● EXERCISE DESCRIPTION: Would you give again, exactly as written, the lines from the opening of the records to the line with "resumo e a duração, com", that line included and pictures excluded?

**** DATA PROVIDED ****

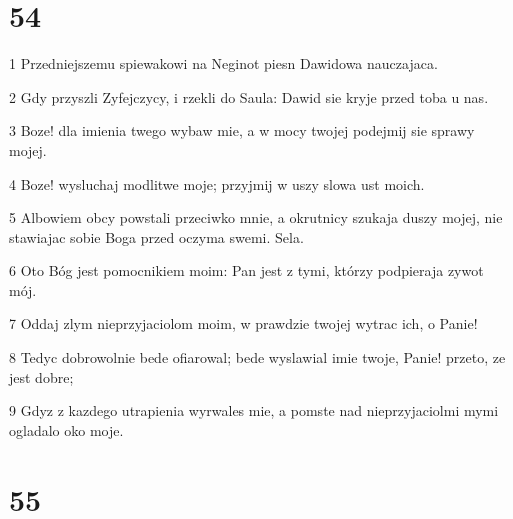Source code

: \chapter{54}

\par 1 Przedniejszemu spiewakowi na Neginot piesn Dawidowa nauczajaca.
\par 2 Gdy przyszli Zyfejczycy, i rzekli do Saula: Dawid sie kryje przed toba u nas.
\par 3 Boze! dla imienia twego wybaw mie, a w mocy twojej podejmij sie sprawy mojej.
\par 4 Boze! wysluchaj modlitwe moje; przyjmij w uszy slowa ust moich.
\par 5 Albowiem obcy powstali przeciwko mnie, a okrutnicy szukaja duszy mojej, nie stawiajac sobie Boga przed oczyma swemi. Sela.
\par 6 Oto Bóg jest pomocnikiem moim: Pan jest z tymi, którzy podpieraja zywot mój.
\par 7 Oddaj zlym nieprzyjaciolom moim, w prawdzie twojej wytrac ich, o Panie!
\par 8 Tedyc dobrowolnie bede ofiarowal; bede wyslawial imie twoje, Panie! przeto, ze jest dobre;
\par 9 Gdyz z kazdego utrapienia wyrwales mie, a pomste nad nieprzyjaciolmi mymi ogladalo oko moje.

\chapter{55}

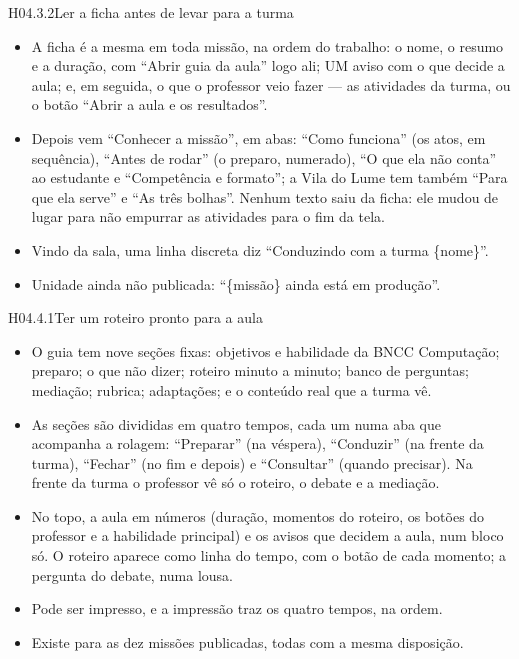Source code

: \begin{historia}{H04.3.2}{Ler a ficha antes de levar para a turma}{\pronto}
\aceite
\begin{itemize}
  \item A ficha é a mesma em toda missão, na ordem do trabalho: o nome, o
    resumo e a duração, com \enquote{Abrir guia da aula} logo ali; UM aviso
    com o que decide a aula; e, em seguida, o que o professor veio fazer ---
    as atividades da turma, ou o botão \enquote{Abrir a aula e os
    resultados}.
  \item Depois vem \enquote{Conhecer a missão}, em abas: \enquote{Como
    funciona} (os atos, em sequência), \enquote{Antes de rodar} (o preparo,
    numerado), \enquote{O que ela não conta} ao estudante e
    \enquote{Competência e formato}; a Vila do Lume tem também \enquote{Para
    que ela serve} e \enquote{As três bolhas}. Nenhum texto saiu da ficha:
    ele mudou de lugar para não empurrar as atividades para o fim da tela.
  \item Vindo da sala, uma linha discreta diz \enquote{Conduzindo com a turma
    \{nome\}}.
  \item Unidade ainda não publicada: \enquote{\{missão\} ainda está em
    produção}.
\end{itemize}
\end{historia}


\begin{historia}{H04.4.1}{Ter um roteiro pronto para a aula}{\pronto}
\aceite
\begin{itemize}
  \item O guia tem nove seções fixas: objetivos e habilidade da BNCC
    Computação; preparo; o que não dizer; roteiro minuto a minuto; banco de
    perguntas; mediação; rubrica; adaptações; e o conteúdo real que a turma
    vê.
  \item As seções são divididas em quatro tempos, cada um numa aba que
    acompanha a rolagem: \enquote{Preparar} (na véspera), \enquote{Conduzir}
    (na frente da turma), \enquote{Fechar} (no fim e depois) e
    \enquote{Consultar} (quando precisar). Na frente da turma o professor vê
    só o roteiro, o debate e a mediação.
  \item No topo, a aula em números (duração, momentos do roteiro, os botões do
    professor e a habilidade principal) e os avisos que decidem a aula, num
    bloco só. O roteiro aparece como linha do tempo, com o botão de cada
    momento; a pergunta do debate, numa lousa.
  \item Pode ser impresso, e a impressão traz os quatro tempos, na ordem.
  \item Existe para as dez missões publicadas, todas com a mesma disposição.
\end{itemize}
\end{historia}
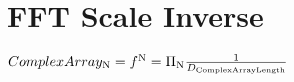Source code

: \documentclass{article}
\begin{document}
\section{FFT Scale Inverse}
$
ComplexArray_\textrm{N} = f^\textrm{N} = \Pi_\textrm{N} \frac{1} {D_\textrm{ComplexArrayLength}}\\
$
\end{document}
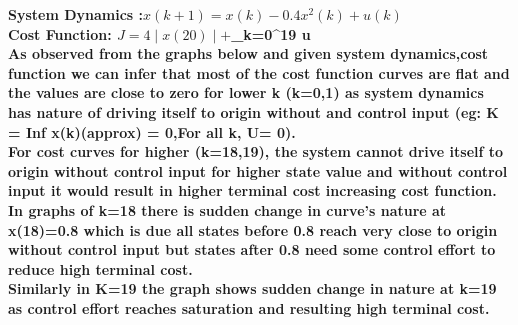 \documentclass[12pt]{article}
\begin{document}
{
\bfseries 
 System Dynamics :$x(k + 1) = x(k) - 0.4x^2 (k) + u(k)$\\ 
 Cost Function: $ J = 4 \mid x(20) \mid + $\sum_{k=0}^{19} \mid u \mid $ $ \\
 
As observed from the graphs below and given system dynamics,cost function we can infer that most of the cost function curves are flat and the values are close to zero for lower k (k=0,1) as system dynamics has nature of driving itself to origin without and control input (eg: K = Inf x(k)(approx) = 0,For all k, U= 0).\\

For cost curves for higher (k=18,19), the system cannot drive itself to origin without control input for higher state value and without control input it would result in higher terminal cost increasing cost function.\\

In graphs of k=18 there is sudden change in curve's nature at x(18)=0.8 which is due all states before 0.8 reach very close to origin without control input but states after 0.8 need some control effort to reduce high terminal cost.\\

Similarly in K=19 the graph shows sudden change in nature at k=19 as control effort reaches saturation and resulting high terminal cost.\\
}
\end{document}
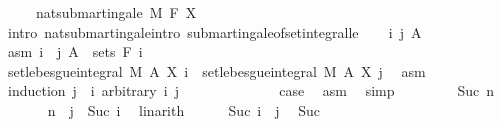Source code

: \begin{isabellebody}
\ \ \ \ \ {\isachardoublequoteopen}nat{\isacharunderscore}{\kern0pt}submartingale\ M\ F\ X{\isachardoublequoteclose}\isanewline
%
\isadelimproof
%
\endisadelimproof
%
\isatagproof
{}\isamarkupfalse%
\ {\isacharparenleft}{\kern0pt}intro\ nat{\isacharunderscore}{\kern0pt}submartingale{\isachardot}{\kern0pt}intro\ submartingale{\isacharunderscore}{\kern0pt}of{\isacharunderscore}{\kern0pt}set{\isacharunderscore}{\kern0pt}integral{\isacharunderscore}{\kern0pt}le{\isacharparenright}{\kern0pt}\isanewline
\ \ \isamarkupfalse%
\ i\ j\ A\ \isamarkupfalse%
\ asm{\isacharcolon}{\kern0pt}\ {\isachardoublequoteopen}i\ {\isasymle}\ j{\isachardoublequoteclose}\ {\isachardoublequoteopen}A\ {\isasymin}\ sets\ {\isacharparenleft}{\kern0pt}F\ i{\isacharparenright}{\kern0pt}{\isachardoublequoteclose}\isanewline
\ \ \isamarkupfalse%
\ {\isachardoublequoteopen}set{\isacharunderscore}{\kern0pt}lebesgue{\isacharunderscore}{\kern0pt}integral\ M\ A\ {\isacharparenleft}{\kern0pt}X\ i{\isacharparenright}{\kern0pt}\ {\isasymle}\ set{\isacharunderscore}{\kern0pt}lebesgue{\isacharunderscore}{\kern0pt}integral\ M\ A\ {\isacharparenleft}{\kern0pt}X\ j{\isacharparenright}{\kern0pt}{\isachardoublequoteclose}\ \isamarkupfalse%
\ asm\isanewline
\ \ \isamarkupfalse%
\ {\isacharparenleft}{\kern0pt}induction\ {\isachardoublequoteopen}j\ {\isacharminus}{\kern0pt}\ i{\isachardoublequoteclose}\ arbitrary{\isacharcolon}{\kern0pt}\ i\ j{\isacharparenright}{\kern0pt}\isanewline
\ \ \ \ \isamarkupfalse%
\ {}\isanewline
\ \ \ \ \isamarkupfalse%
\ \isamarkupfalse%
\ {\isacharquery}{\kern0pt}case\ \isamarkupfalse%
\ asm\ \isamarkupfalse%
\ simp\isanewline
\ \ \isamarkupfalse%
\isanewline
\ \ \ \ \isamarkupfalse%
\ {\isacharparenleft}{\kern0pt}Suc\ n{\isacharparenright}{\kern0pt}\isanewline
\ \ \ \ \isamarkupfalse%
\ {\isacharasterisk}{\kern0pt}{\isacharcolon}{\kern0pt}\ {\isachardoublequoteopen}n\ {\isacharequal}{\kern0pt}\ j\ {\isacharminus}{\kern0pt}\ Suc\ i{\isachardoublequoteclose}\ \isamarkupfalse%
\ linarith\isanewline
\ \ \ \ \isamarkupfalse%
\ {\isachardoublequoteopen}Suc\ i\ {\isasymle}\ j{\isachardoublequoteclose}\ \isamarkupfalse%
\ Suc{\isacharparenleft}{\kern0pt}{}{\isacharcomma}{\kern0pt}{}{\isacharparenright}{\kern0pt}\ \isamarkupfalse%

\end{isabellebody}
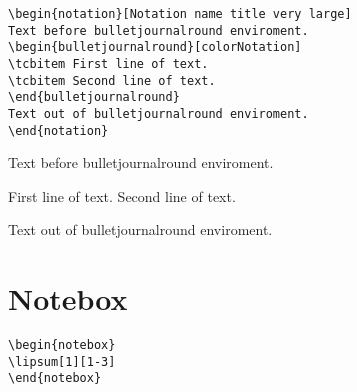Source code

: \lipsum[1][1-3]

\begin{verbatim}
\begin{notation}[Notation name title very large]
Text before bulletjournalround enviroment.
\begin{bulletjournalround}[colorNotation]
\tcbitem First line of text.
\tcbitem Second line of text.
\end{bulletjournalround}
Text out of bulletjournalround enviroment.
\end{notation}
\end{verbatim}
\begin{notation}
Text before bulletjournalround enviroment.
\begin{bulletjournalround}[colorNotation]
\tcbitem First line of text.
\tcbitem Second line of text.
\end{bulletjournalround}
Text out of bulletjournalround enviroment.
\end{notation}


\section{Notebox}

\begin{verbatim}
\begin{notebox}
\lipsum[1][1-3]
\end{notebox}
\end{verbatim}
\begin{notebox}
\lipsum[1][1-3]
\end{notebox}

****

● ANSWER TO THIS TASK:
Source code

: \chapter{54}

\par 1 Przedniejszemu spiewakowi na Neginot piesn Dawidowa nauczajaca.
\par 2 Gdy przyszli Zyfejczycy, i rzekli do Saula: Dawid sie kryje przed toba u nas.
\par 3 Boze! dla imienia twego wybaw mie, a w mocy twojej podejmij sie sprawy mojej.
\par 4 Boze! wysluchaj modlitwe moje; przyjmij w uszy slowa ust moich.
\par 5 Albowiem obcy powstali przeciwko mnie, a okrutnicy szukaja duszy mojej, nie stawiajac sobie Boga przed oczyma swemi. Sela.
\par 6 Oto Bóg jest pomocnikiem moim: Pan jest z tymi, którzy podpieraja zywot mój.
\par 7 Oddaj zlym nieprzyjaciolom moim, w prawdzie twojej wytrac ich, o Panie!
\par 8 Tedyc dobrowolnie bede ofiarowal; bede wyslawial imie twoje, Panie! przeto, ze jest dobre;
\par 9 Gdyz z kazdego utrapienia wyrwales mie, a pomste nad nieprzyjaciolmi mymi ogladalo oko moje.

\chapter{55}

Source code

: \begin{historia}{H04.3.2}{Ler a ficha antes de levar para a turma}{\pronto}
\aceite
\begin{itemize}
  \item A ficha é a mesma em toda missão, na ordem do trabalho: o nome, o
    resumo e a duração, com \enquote{Abrir guia da aula} logo ali; UM aviso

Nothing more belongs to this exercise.